[[ Given data open ]]

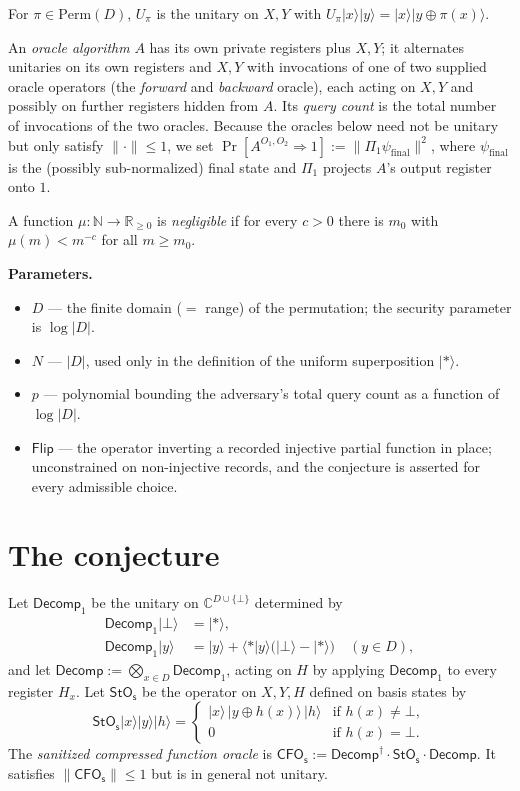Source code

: \documentclass{aicr-conjecture}
\newcommand{\ket}[1]{|#1\rangle}
\newcommand{\braket}[2]{\langle #1 | #2 \rangle}
\newcommand{\unif}{\ket{{*}}}
\newcommand{\Perm}{\mathrm{Perm}}
\newcommand{\CC}{\mathbb{C}}
\newcommand{\NN}{\mathbb{N}}
\newcommand{\RR}{\mathbb{R}}
\newcommand{\Decomp}{\mathsf{Decomp}}
\newcommand{\Decompone}{\mathsf{Decomp}_1}
\newcommand{\StOs}{\mathsf{StO_s}}
\newcommand{\CFOs}{\mathsf{CFO_s}}
\newcommand{\Flip}{\mathsf{Flip}}
\begin{document}
For $\pi \in \Perm(D)$, $U_\pi$ is the unitary on $X, Y$ with
$U_\pi \ket{x}\ket{y} = \ket{x} \ket{y \oplus \pi(x)}$.

An \emph{oracle algorithm} $A$ has its own private registers plus
$X, Y$; it alternates unitaries on its own registers and $X,Y$ with
invocations of one of two supplied oracle operators (the \emph{forward}
and \emph{backward} oracle), each acting on $X, Y$ and possibly on
further registers hidden from $A$. Its \emph{query count} is the total
number of invocations of the two oracles. Because the oracles below
need not be unitary but only satisfy $\|\cdot\| \le 1$, we set
$\Pr[A^{O_1,O_2} \Rightarrow 1] := \|\Pi_1 \psi_{\mathrm{final}}\|^2$,
where $\psi_{\mathrm{final}}$ is the (possibly sub-normalized) final
state and $\Pi_1$ projects $A$'s output register onto $1$.

A function $\mu : \NN \to \RR_{\ge 0}$ is \emph{negligible} if for
every $c > 0$ there is $m_0$ with $\mu(m) < m^{-c}$ for all
$m \ge m_0$.

\textbf{Parameters.}
\begin{itemize}[leftmargin=1.2em]
\item $D$ --- the finite domain ($=$ range) of the permutation; the
  security parameter is $\log|D|$.
\item $N$ --- $|D|$, used only in the definition of the uniform
  superposition $\unif$.
\item $p$ --- polynomial bounding the adversary's total query count as
  a function of $\log|D|$.
\item $\Flip$ --- the operator inverting a recorded injective partial
  function in place; unconstrained on non-injective records, and the
  conjecture is asserted for every admissible choice.
\end{itemize}

\section{The conjecture}\label{sec:conjectures}

\begin{definition}
\label{def:cfos}
Let $\Decompone$ be the unitary on $\CC^{D \cup \{\bot\}}$ determined
by
\begin{align*}
  \Decompone \ket{\bot} &= \unif, \\
  \Decompone \ket{y} &= \ket{y} + \braket{{*}}{y}
    \bigl( \ket{\bot} - \unif \bigr) \quad (y \in D),
\end{align*}
and let $\Decomp := \bigotimes_{x \in D} \Decompone$, acting on $H$ by
applying $\Decompone$ to every register $H_x$. Let $\StOs$ be the
operator on $X, Y, H$ defined on basis states by
\[
  \StOs \ket{x} \ket{y} \ket{h} =
  \begin{cases}
    \ket{x}\, \ket{y \oplus h(x)}\, \ket{h}
      & \text{if } h(x) \neq \bot, \\
    0 & \text{if } h(x) = \bot.
  \end{cases}
\]
The \emph{sanitized compressed function oracle} is
$\CFOs := \Decomp^\dagger \cdot \StOs \cdot \Decomp$. It satisfies
$\|\CFOs\| \le 1$ but is in general not unitary.
\end{definition}
\end{document}
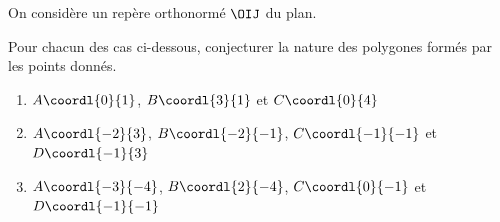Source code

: \begin{exo}
	On considère un repère orthonormé $\OIJ$ du plan.

	Pour chacun des cas ci-dessous, conjecturer la nature des polygones formés par les points donnés.
	\begin{enumerate}
		\item $A\coordl{0}{1}$, $B\coordl{3}{1}$ et $C\coordl{0}{4}$
		\item $A\coordl{-2}{3}$, $B\coordl{-2}{-1}$, $C\coordl{-1}{-1}$ et $D\coordl{-1}{3}$
		\item $A\coordl{-3}{-4}$, $B\coordl{2}{-4}$, $C\coordl{0}{-1}$ et $D\coordl{-1}{-1}$
	\end{enumerate}
\end{exo}
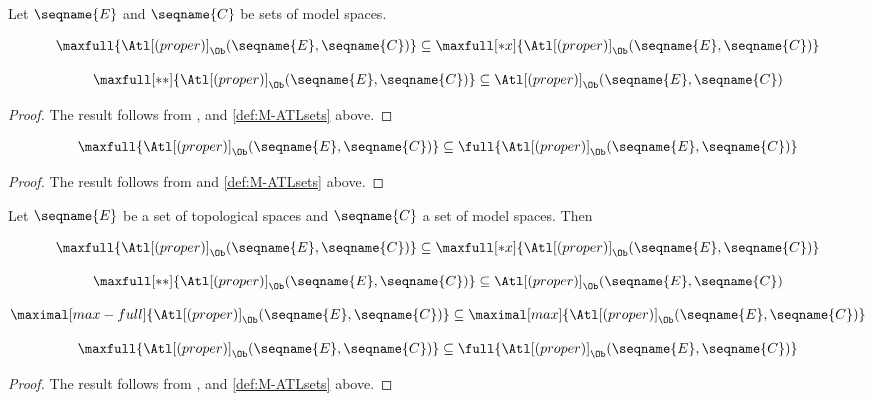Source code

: \documentclass{article}
\begin{document}
\begin{lemma}
\label{lem:M-ATLsets}

Let $\seqname{E}$ and $\seqname{C}$ be sets of model spaces.

\begin{equation}
  \maxfull{\Atl[(proper)]_\Ob(\seqname{E}, \seqname{C})} \subseteq
  \maxfull[*x]{\Atl[(proper)]_\Ob(\seqname{E}, \seqname{C})}
\end{equation}

\begin{equation}
  \maxfull[**]{\Atl[(proper)]_\Ob(\seqname{E}, \seqname{C})} \subseteq
  \Atl[(proper)]_\Ob(\seqname{E}, \seqname{C})
\end{equation}

\begin{proof}
The result follows from
{
  \showlabelsinline
  ,
}
and \cref{def:M-ATLsets} above.
\end{proof}

\begin{equation}
  \maxfull{\Atl[(proper)]_\Ob(\seqname{E}, \seqname{C})} \subseteq
  \full{\Atl[(proper)]_\Ob(\seqname{E}, \seqname{C})}
\end{equation}

\begin{proof}
The result follows from  and \cref{def:M-ATLsets}
above.
\end{proof}
\end{lemma}

\begin{corollary}
\label{cor:M-ATLsets}

Let $\seqname{E}$ be a set of topological spaces and $\seqname{C}$ a
set of model spaces. Then

\begin{equation}
  \maxfull{\Atl[(proper)]_\Ob(\seqname{E}, \seqname{C})} \subseteq
  \maxfull[*x]{\Atl[(proper)]_\Ob(\seqname{E}, \seqname{C})}
\end{equation}

\begin{equation}
  \maxfull[**]{\Atl[(proper)]_\Ob(\seqname{E}, \seqname{C})} \subseteq
  \Atl[(proper)]_\Ob(\seqname{E}, \seqname{C})
\end{equation}

\begin{equation}
  \maximal[max-full]{\Atl[(proper)]_\Ob(\seqname{E}, \seqname{C})}
  \subseteq
  \maximal[max]{\Atl[(proper)]_\Ob(\seqname{E}, \seqname{C})}
\end{equation}

\begin{equation}
  \maxfull{\Atl[(proper)]_\Ob(\seqname{E}, \seqname{C})} \subseteq
  \full{\Atl[(proper)]_\Ob(\seqname{E}, \seqname{C})}
\end{equation}

\begin{proof}
The result follows from ,  
and \cref{def:M-ATLsets} above.
\end{proof}
\end{corollary}
\end{document}
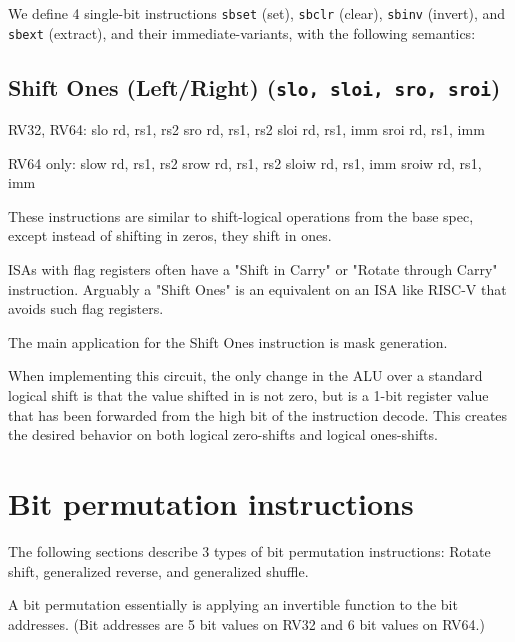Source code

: We define 4 single-bit instructions \texttt{sbset} (set), \texttt{sbclr} (clear),
\texttt{sbinv} (invert), and \texttt{sbext} (extract), and their immediate-variants,
with the following semantics:




\subsection{Shift Ones (Left/Right) (\texttt{slo,\ sloi,\ sro,\ sroi})}

\begin{rvb}
  RV32, RV64:
    slo  rd, rs1, rs2
    sro  rd, rs1, rs2
    sloi rd, rs1, imm
    sroi rd, rs1, imm

  RV64 only:
    slow  rd, rs1, rs2
    srow  rd, rs1, rs2
    sloiw rd, rs1, imm
    sroiw rd, rs1, imm
\end{rvb}

These instructions are similar to shift-logical operations from the base
spec, except instead of shifting in zeros, they shift in ones.



ISAs with flag registers often have a "Shift in Carry" or "Rotate through Carry" instruction.
Arguably a "Shift Ones" is an equivalent on an ISA like RISC-V that avoids such flag registers.

The main application for the Shift Ones instruction is mask generation.

When implementing this circuit, the only change in the ALU over a
standard logical shift is that the value shifted in is not zero, but is
a 1-bit register value that has been forwarded from the high bit of the
instruction decode. This creates the desired behavior on both logical
zero-shifts and logical ones-shifts.


\section{Bit permutation instructions}

The following sections describe 3 types of bit permutation instructions: Rotate
shift, generalized reverse, and generalized shuffle.

A bit permutation essentially is applying an invertible function to the bit addresses. (Bit
addresses are 5 bit values on RV32 and 6 bit values on RV64.)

[[ Given data closed ]]

After reading through the material, report every line that holds "oplus".

(Output)
$U_\pi \ket{x}\ket{y} = \ket{x} \ket{y \oplus \pi(x)}$.
    \ket{x}\, \ket{y \oplus h(x)}\, \ket{h}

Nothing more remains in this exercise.